▶ _What you will do_
Line by line, print the records exactly, and keep images out of the copy.

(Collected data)
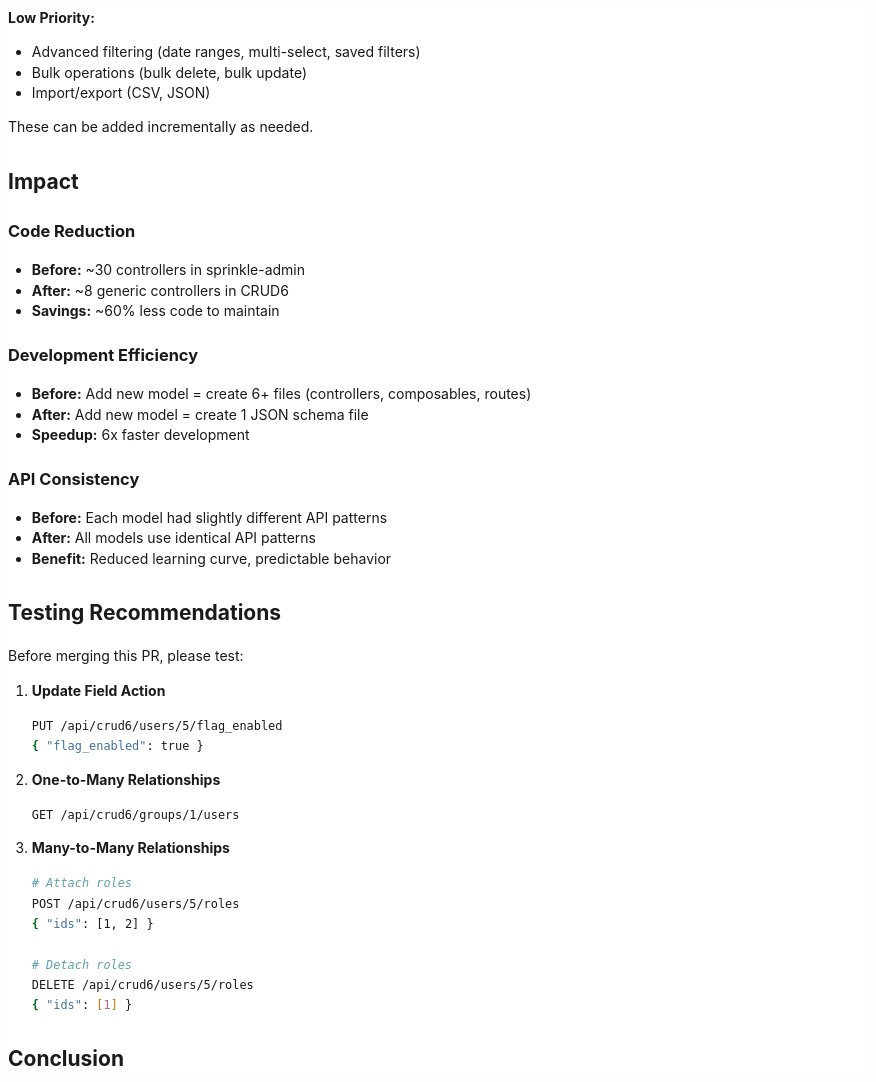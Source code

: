 **Low Priority:**
- Advanced filtering (date ranges, multi-select, saved filters)
- Bulk operations (bulk delete, bulk update)
- Import/export (CSV, JSON)

These can be added incrementally as needed.

## Impact

### Code Reduction
- **Before:** ~30 controllers in sprinkle-admin
- **After:** ~8 generic controllers in CRUD6
- **Savings:** ~60% less code to maintain

### Development Efficiency
- **Before:** Add new model = create 6+ files (controllers, composables, routes)
- **After:** Add new model = create 1 JSON schema file
- **Speedup:** 6x faster development

### API Consistency
- **Before:** Each model had slightly different API patterns
- **After:** All models use identical API patterns
- **Benefit:** Reduced learning curve, predictable behavior

## Testing Recommendations

Before merging this PR, please test:

1. **Update Field Action**
   ```bash
   PUT /api/crud6/users/5/flag_enabled
   { "flag_enabled": true }
   ```

2. **One-to-Many Relationships**
   ```bash
   GET /api/crud6/groups/1/users
   ```

3. **Many-to-Many Relationships**
   ```bash
   # Attach roles
   POST /api/crud6/users/5/roles
   { "ids": [1, 2] }
   
   # Detach roles
   DELETE /api/crud6/users/5/roles
   { "ids": [1] }
   ```

## Conclusion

▶ _Response area_
Source code

: **Low Priority:**
- Advanced filtering (date ranges, multi-select, saved filters)
- Bulk operations (bulk delete, bulk update)
- Import/export (CSV, JSON)

These can be added incrementally as needed.

## Impact

### Code Reduction
- **Before:** ~30 controllers in sprinkle-admin
- **After:** ~8 generic controllers in CRUD6
- **Savings:** ~60% less code to maintain

### Development Efficiency
- **Before:** Add new model = create 6+ files (controllers, composables, routes)
- **After:** Add new model = create 1 JSON schema file
- **Speedup:** 6x faster development

### API Consistency
- **Before:** Each model had slightly different API patterns
- **After:** All models use identical API patterns
- **Benefit:** Reduced learning curve, predictable behavior

## Testing Recommendations

Before merging this PR, please test:

1. **Update Field Action**
   ```bash
   PUT /api/crud6/users/5/flag_enabled
   { "flag_enabled": true }
   ```

2. **One-to-Many Relationships**
   ```bash
   GET /api/crud6/groups/1/users
   ```

3. **Many-to-Many Relationships**
   ```bash
   # Attach roles
   POST /api/crud6/users/5/roles
   { "ids": [1, 2] }
   
   # Detach roles
   DELETE /api/crud6/users/5/roles
   { "ids": [1] }
   ```

## Conclusion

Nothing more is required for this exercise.